As a broader indicator of censorious cancel culture, the Foundation for Individual Rights and Expression (FIRE) issued an April 2024 warning that “deplatforming attempts are surging in 2024,” noting that at the current pace, there will be a nearly 60% increase in the number of ideologically-motivated disinvitations and event disruptions compared to last year.
Such reports inform the view expressed by writer Matthew Giagnorio in an April 2024 opinion piece decrying the termination of Niagara-on-the-Lake (NOTL) library CEO Cathy Simpson for her advocacy of viewpoint diversity and intellectual freedom: “attempts to ban and censor have become mainstream.”
But the good news in a year of very bad news about censorship is that this isn’t true at all. Free expression—not censorship—is mainstream.
Free Expression–Not Censorship–is Mainstream
Free expression enjoys robust support among Americans across the ideological spectrum.

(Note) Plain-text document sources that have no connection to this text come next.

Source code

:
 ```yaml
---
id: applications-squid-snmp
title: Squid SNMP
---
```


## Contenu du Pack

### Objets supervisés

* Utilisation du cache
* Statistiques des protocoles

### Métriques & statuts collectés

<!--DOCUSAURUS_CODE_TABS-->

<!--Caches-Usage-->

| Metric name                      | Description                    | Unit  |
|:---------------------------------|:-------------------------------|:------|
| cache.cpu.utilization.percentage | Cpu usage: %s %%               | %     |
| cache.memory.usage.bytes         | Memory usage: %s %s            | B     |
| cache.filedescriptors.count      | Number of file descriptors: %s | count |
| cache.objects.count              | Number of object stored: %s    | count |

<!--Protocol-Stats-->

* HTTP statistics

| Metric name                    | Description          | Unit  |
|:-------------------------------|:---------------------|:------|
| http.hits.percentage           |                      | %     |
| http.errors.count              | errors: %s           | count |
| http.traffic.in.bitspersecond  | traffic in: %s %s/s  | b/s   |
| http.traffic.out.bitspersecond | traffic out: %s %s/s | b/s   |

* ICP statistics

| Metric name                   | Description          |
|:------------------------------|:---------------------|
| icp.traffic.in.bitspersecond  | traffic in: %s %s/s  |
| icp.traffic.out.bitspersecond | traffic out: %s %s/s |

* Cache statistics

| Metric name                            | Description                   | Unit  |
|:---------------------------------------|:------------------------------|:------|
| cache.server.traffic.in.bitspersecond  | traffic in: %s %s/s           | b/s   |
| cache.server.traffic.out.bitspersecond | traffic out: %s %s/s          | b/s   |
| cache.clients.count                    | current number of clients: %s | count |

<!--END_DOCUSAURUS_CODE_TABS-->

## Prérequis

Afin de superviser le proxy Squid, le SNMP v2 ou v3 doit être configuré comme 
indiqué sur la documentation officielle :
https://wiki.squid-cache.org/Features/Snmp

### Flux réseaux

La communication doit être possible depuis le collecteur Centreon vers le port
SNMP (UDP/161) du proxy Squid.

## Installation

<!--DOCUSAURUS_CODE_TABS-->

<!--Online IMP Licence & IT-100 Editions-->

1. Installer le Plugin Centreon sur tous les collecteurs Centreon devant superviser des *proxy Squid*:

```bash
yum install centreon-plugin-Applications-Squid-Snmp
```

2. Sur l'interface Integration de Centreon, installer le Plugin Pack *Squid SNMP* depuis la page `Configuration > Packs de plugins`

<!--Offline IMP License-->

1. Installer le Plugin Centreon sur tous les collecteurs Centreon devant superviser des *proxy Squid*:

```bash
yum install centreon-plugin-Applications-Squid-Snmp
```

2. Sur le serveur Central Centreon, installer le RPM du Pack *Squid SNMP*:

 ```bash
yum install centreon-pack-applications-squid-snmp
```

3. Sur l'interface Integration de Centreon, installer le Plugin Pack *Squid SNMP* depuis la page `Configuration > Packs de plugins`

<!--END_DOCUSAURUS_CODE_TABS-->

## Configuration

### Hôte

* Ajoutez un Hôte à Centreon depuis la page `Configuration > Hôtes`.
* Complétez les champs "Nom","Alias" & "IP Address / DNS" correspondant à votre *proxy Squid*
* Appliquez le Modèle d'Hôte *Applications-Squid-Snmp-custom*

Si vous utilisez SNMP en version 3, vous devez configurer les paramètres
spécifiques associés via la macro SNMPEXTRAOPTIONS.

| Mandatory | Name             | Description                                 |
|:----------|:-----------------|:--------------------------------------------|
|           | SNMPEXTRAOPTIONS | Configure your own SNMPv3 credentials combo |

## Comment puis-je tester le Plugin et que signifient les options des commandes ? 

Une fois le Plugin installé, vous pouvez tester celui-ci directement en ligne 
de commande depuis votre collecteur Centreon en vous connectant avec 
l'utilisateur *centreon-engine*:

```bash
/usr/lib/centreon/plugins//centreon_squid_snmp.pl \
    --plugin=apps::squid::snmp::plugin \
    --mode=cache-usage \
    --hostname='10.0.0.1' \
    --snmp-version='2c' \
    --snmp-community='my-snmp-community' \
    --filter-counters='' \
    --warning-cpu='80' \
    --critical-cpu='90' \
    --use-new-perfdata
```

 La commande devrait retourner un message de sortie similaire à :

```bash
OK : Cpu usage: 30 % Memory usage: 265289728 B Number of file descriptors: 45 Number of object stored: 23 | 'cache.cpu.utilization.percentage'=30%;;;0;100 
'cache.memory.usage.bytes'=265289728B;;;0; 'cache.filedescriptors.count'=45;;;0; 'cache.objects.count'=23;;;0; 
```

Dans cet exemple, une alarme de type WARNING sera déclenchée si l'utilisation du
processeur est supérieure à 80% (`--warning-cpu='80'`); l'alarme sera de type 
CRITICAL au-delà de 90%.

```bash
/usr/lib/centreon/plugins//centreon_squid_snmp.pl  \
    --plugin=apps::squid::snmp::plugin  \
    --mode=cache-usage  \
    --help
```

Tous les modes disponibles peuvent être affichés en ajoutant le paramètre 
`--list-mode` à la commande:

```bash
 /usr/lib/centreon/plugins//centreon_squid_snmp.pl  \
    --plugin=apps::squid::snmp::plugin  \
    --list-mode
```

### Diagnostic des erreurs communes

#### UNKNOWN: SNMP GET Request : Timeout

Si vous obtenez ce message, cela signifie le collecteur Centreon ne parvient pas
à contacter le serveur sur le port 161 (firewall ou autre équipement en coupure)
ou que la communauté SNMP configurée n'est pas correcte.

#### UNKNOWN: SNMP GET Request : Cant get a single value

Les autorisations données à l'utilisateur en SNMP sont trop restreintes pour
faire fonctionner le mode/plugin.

On the matter of book bans, for example, an April 2024 survey by the Public Policy Institute of California found that 69% of respondents oppose individual school boards passing laws to ban and remove certain books from classrooms and school libraries, including 84% of Democrats, 71% of Independents, and 53% of Republicans. Similarly, in a nationwide May 2023 NPR/Ipsos poll, 69% of participants oppose state governments legislating book bans. A national USA TODAY/Ipsos poll from March 2023 found an even greater number—76%—of respondents oppose state laws to ban books from school classrooms and libraries, including 86% of Democrats, 78% of Independents, and 66% of Republicans. And in a March 2022 Hart Research / North Star Opinion survey for the American Library Association, 71% of U.S. voters surveyed were opposed to library book bans, including 75% of Democrats, 70% of Republicans, and 58% of Independents.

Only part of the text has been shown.